Fatih Belediyesi'nin geleneksel olarak düzenlediği sosyal medya üzerinden canlı yayın sohbetleri devam ediyor. Fatih Belediye Başkanı Mustafa Demir'in ev sahipliğinde Fatih Belediyesi binasında yapılan programın bu haftaki konusu 'Fatih Sultan Mehmet' oldu. Moderatörlüğünü Cansu Canan Özgen'in yaptığı programa konuk olarak Yazar Hayati İnanç katıldı.

"DÜŞÜNCELERİNİ SAKALINDAN BİLE GİZLEYEN PADİŞAH"

Fatih Sultan Mehmet'in hayatı boyunca sanata yönelik çalışmalarının konuşulduğu program sosyal medya aracılığı ile Periscope ve Facebook'tan canlı olarak yayınlandı. Fatih Sultan Mehmet'in sanata verdiği önem hakkında konuşan Fatih Belediye Başkanı Mustafa Demir, öğrencilik günlerinden hükümdarlığına kadar Fatih Sultan Mehmet'in çok yetenekli olduğunu ifade etti. Adaleti ile de ön plana çıkan Fatih Sultan Mehmet hakkında konuşan Başkan Demir, "Sanata, sanatçıya verdiği değer muazzam ve aynı zamanda adil bir padişah. Adaletiyle hükmetmesi münasebetiyle kısa zamanda sınırlarını 880 bin kilometreden 2 milyon 214 bin kilometreye kadar çıkarmış. 3 katına yakın genişletmiş. Temelde çok güçlü, disiplinli, tedbirli bir padişahdı. Düşüncelerini sakalından bile gizleyen bir padişah. Böyle bir padişahda adalette olunca son derece önem haiz ediyor" dedi.

"FATİH SULTAN MEHMET'İN HOCALARI FARKLI IRKLARDANDI"
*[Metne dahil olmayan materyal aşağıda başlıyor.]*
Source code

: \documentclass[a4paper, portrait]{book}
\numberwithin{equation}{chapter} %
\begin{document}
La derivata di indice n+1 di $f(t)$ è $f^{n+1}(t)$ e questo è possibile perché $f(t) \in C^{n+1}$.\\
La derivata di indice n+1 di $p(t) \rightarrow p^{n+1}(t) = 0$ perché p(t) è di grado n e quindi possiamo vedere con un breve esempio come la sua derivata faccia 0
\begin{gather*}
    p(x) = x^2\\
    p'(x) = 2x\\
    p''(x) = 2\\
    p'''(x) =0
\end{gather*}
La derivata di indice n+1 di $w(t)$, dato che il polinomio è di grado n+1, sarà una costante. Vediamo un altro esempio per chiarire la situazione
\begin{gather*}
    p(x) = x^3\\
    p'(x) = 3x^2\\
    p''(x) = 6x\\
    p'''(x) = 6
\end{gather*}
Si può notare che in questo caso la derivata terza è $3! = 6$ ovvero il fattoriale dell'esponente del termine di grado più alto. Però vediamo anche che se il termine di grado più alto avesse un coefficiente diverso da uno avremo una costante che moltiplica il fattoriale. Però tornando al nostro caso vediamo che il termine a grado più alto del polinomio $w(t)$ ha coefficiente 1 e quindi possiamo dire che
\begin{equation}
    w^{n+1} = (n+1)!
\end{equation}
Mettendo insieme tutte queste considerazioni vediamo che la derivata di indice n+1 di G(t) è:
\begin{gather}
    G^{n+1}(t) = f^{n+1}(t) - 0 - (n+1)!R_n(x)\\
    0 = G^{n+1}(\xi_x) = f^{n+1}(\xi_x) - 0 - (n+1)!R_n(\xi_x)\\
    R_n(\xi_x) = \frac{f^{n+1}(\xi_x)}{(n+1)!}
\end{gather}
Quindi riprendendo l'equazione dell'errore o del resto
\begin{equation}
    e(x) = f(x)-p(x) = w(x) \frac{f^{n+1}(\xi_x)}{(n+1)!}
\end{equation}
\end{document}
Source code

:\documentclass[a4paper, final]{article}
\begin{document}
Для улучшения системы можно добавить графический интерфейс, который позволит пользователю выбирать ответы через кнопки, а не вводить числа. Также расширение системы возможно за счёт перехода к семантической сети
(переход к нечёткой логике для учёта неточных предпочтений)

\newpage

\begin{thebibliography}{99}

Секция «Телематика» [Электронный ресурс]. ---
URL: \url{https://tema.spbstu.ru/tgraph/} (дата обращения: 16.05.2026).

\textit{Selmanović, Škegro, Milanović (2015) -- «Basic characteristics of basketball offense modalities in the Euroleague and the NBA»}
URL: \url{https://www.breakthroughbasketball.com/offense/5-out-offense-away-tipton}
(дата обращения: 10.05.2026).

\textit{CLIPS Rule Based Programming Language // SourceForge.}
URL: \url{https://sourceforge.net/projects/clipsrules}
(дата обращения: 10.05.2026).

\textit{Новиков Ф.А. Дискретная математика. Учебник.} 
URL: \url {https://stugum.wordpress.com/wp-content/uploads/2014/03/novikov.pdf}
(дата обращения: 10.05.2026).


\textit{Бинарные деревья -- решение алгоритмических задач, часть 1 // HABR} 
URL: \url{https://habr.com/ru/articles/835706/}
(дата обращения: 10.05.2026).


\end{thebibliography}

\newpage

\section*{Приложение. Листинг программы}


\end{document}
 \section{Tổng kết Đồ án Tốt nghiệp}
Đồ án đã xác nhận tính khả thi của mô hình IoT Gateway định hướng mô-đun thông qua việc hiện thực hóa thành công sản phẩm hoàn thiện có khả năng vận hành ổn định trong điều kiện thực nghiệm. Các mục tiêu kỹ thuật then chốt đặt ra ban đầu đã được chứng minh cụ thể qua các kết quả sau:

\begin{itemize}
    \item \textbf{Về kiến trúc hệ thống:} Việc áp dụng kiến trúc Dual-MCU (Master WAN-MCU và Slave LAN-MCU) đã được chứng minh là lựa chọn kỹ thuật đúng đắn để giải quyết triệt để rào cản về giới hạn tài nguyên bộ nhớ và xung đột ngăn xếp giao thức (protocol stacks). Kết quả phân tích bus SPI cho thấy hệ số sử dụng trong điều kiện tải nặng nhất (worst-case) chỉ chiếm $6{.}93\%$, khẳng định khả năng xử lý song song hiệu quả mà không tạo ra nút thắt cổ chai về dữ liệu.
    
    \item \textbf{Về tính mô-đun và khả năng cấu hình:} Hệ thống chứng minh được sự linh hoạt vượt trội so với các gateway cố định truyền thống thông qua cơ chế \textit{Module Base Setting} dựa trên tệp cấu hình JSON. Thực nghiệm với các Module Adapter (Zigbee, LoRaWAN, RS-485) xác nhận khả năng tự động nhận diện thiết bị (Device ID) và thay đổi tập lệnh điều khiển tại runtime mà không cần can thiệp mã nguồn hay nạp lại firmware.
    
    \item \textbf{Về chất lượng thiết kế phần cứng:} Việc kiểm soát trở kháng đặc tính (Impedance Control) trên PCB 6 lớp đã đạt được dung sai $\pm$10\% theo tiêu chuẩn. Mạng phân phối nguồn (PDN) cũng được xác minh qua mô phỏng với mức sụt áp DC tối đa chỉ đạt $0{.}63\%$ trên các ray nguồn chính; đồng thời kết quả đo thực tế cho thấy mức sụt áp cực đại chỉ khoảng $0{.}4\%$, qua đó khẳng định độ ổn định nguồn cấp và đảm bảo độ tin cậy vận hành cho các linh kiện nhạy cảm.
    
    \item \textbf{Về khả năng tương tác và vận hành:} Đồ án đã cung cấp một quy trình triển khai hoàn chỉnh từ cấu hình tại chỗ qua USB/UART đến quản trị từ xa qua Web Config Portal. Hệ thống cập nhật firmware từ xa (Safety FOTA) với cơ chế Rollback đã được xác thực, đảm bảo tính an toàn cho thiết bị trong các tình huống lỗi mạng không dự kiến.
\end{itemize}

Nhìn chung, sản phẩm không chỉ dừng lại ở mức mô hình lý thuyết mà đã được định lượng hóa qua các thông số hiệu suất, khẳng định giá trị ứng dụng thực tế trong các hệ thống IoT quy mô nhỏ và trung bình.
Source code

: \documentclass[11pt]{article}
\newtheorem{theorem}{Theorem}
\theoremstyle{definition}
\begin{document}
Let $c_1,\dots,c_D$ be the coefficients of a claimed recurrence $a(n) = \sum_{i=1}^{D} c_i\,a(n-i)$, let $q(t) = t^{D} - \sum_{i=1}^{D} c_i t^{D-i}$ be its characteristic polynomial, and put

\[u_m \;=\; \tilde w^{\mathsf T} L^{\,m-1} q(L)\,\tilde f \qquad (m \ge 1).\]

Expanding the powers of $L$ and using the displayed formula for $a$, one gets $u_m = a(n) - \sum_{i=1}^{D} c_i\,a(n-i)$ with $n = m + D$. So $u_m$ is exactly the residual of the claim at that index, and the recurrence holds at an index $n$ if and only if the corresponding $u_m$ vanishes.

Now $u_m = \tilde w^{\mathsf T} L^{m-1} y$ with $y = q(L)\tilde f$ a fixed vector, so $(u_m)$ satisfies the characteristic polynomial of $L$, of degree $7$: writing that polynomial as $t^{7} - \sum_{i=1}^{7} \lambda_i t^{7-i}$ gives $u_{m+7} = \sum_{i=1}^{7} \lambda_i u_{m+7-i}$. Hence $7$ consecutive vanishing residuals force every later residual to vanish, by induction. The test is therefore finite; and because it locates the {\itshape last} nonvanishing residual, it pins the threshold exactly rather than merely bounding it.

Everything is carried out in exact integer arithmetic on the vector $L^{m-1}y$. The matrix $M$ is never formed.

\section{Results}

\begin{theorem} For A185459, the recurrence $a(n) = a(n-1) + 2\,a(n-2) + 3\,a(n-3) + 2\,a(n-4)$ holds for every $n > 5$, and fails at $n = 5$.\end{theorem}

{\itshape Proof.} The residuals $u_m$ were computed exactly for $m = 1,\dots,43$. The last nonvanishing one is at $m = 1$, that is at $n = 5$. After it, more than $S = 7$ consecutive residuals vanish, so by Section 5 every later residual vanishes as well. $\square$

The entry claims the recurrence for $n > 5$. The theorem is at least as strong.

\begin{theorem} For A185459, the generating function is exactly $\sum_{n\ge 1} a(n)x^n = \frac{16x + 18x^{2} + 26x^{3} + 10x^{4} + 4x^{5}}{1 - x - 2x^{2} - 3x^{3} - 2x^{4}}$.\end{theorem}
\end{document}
Yazar Hayati İnanç da Fatih Sultan Mehmet'in öğrencilik yıllarından bilinmeyenleri seyircilerle paylaştı. Öğretmenlerini çok zorlayan bir öğrenci olduğunu ifade eden İnanç, Fatih Sultan Mehmet'in öğretmenleri arasındaki farklılıklara da dikkat çekti. Farklı kültür ve ırklardan gelmiş öğretmenlerin Fatih Sultan Mehmet'i eğittiklerini belirten İnanç konuşmasında şu ifadelere yer verdi; "Çok sayıda hocası vardı. Üçü önemli, en öne çıkmış olanlar. Molla Hüsrev, Molla Gürani ve Akşemseddin. Bu üçünün kişiliğine bakınca da alınacak ders var. Sırasıyla Molla Hüsrev hukuk önderidir ve Fransız subayının oğludur. Molla Gürani Diyarbakır kökenli Kürt, Akşemseddin de Türk'tür. Bu üçünün de ırkı ayrı. Ama kimse bunu dert etmedi. Biz bunu 20. yüzyılda kafaya takmaya başladık başımıza gelmeyen kalmadı."